What is expected -
Scan the listing for the word "значение", and copy out each line where it is found.

Records for the exercise -
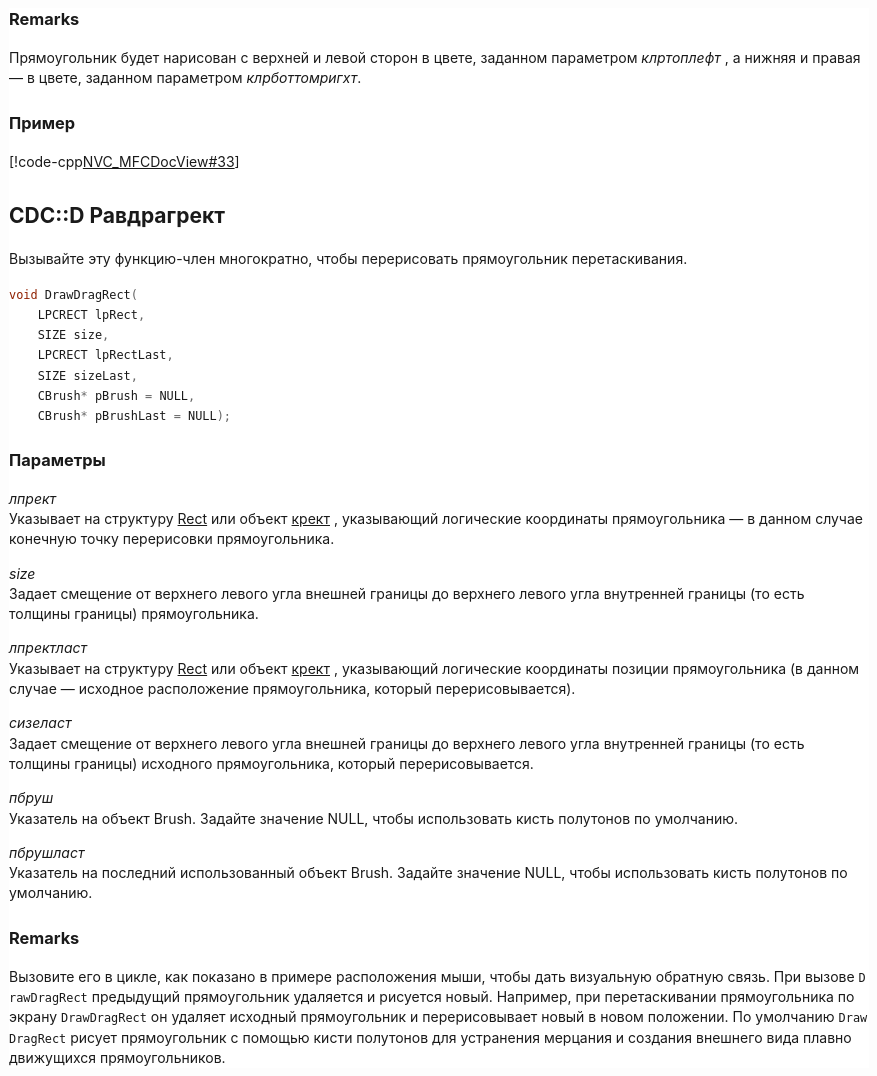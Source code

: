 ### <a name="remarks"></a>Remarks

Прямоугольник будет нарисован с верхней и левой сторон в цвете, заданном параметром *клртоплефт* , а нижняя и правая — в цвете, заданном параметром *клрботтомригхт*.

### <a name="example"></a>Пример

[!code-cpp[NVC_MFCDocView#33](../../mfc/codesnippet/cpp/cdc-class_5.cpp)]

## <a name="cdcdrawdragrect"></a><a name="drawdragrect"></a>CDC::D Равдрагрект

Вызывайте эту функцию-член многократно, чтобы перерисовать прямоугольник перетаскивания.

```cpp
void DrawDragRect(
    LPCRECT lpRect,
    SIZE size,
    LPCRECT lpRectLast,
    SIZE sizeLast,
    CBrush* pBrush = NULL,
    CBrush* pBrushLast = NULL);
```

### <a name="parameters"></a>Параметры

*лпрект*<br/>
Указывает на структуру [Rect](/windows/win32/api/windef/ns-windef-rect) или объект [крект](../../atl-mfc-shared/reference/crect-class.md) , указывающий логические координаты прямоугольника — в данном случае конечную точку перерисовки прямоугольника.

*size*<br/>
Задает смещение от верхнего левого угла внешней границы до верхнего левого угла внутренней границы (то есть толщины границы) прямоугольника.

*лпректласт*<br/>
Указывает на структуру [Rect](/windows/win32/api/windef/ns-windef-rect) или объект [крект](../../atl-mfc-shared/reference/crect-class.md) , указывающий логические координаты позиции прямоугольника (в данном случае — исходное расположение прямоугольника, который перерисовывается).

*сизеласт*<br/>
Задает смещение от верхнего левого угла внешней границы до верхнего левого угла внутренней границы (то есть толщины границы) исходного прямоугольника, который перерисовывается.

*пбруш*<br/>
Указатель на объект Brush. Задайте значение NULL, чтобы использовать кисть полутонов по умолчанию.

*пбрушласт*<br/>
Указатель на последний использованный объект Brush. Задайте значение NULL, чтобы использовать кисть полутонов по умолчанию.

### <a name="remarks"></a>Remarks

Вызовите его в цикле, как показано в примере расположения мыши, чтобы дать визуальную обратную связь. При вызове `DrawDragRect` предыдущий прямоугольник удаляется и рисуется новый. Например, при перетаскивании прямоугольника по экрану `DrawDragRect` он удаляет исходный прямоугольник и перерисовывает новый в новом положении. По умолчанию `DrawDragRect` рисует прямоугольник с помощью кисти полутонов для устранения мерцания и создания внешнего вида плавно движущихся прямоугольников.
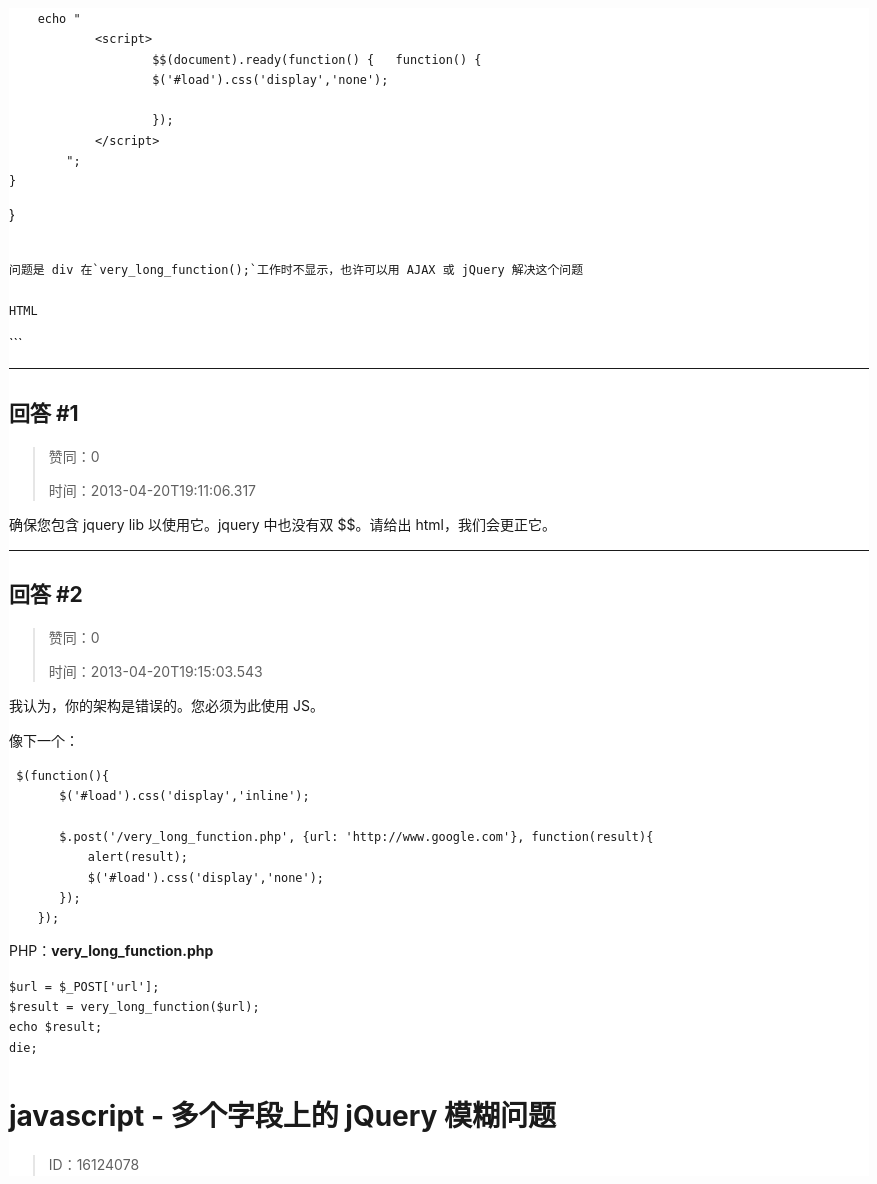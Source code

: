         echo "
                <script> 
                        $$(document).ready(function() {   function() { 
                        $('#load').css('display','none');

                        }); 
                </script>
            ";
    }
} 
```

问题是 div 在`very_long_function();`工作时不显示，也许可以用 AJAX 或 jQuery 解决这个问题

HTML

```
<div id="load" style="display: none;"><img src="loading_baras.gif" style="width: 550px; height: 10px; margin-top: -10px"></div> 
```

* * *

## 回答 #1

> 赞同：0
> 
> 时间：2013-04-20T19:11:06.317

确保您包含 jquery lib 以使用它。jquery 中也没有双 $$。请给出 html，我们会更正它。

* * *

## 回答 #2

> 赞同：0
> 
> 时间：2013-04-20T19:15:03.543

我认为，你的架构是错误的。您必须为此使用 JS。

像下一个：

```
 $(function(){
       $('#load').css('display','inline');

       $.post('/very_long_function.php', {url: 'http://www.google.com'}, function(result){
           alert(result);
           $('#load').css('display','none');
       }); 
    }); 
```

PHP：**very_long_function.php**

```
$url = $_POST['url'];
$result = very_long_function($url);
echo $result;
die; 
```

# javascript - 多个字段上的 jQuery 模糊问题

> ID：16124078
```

Completed task -
Указатель на объект Brush. Задайте значение NULL, чтобы использовать кисть полутонов по умолчанию.
Указатель на последний использованный объект Brush. Задайте значение NULL, чтобы использовать кисть полутонов по умолчанию.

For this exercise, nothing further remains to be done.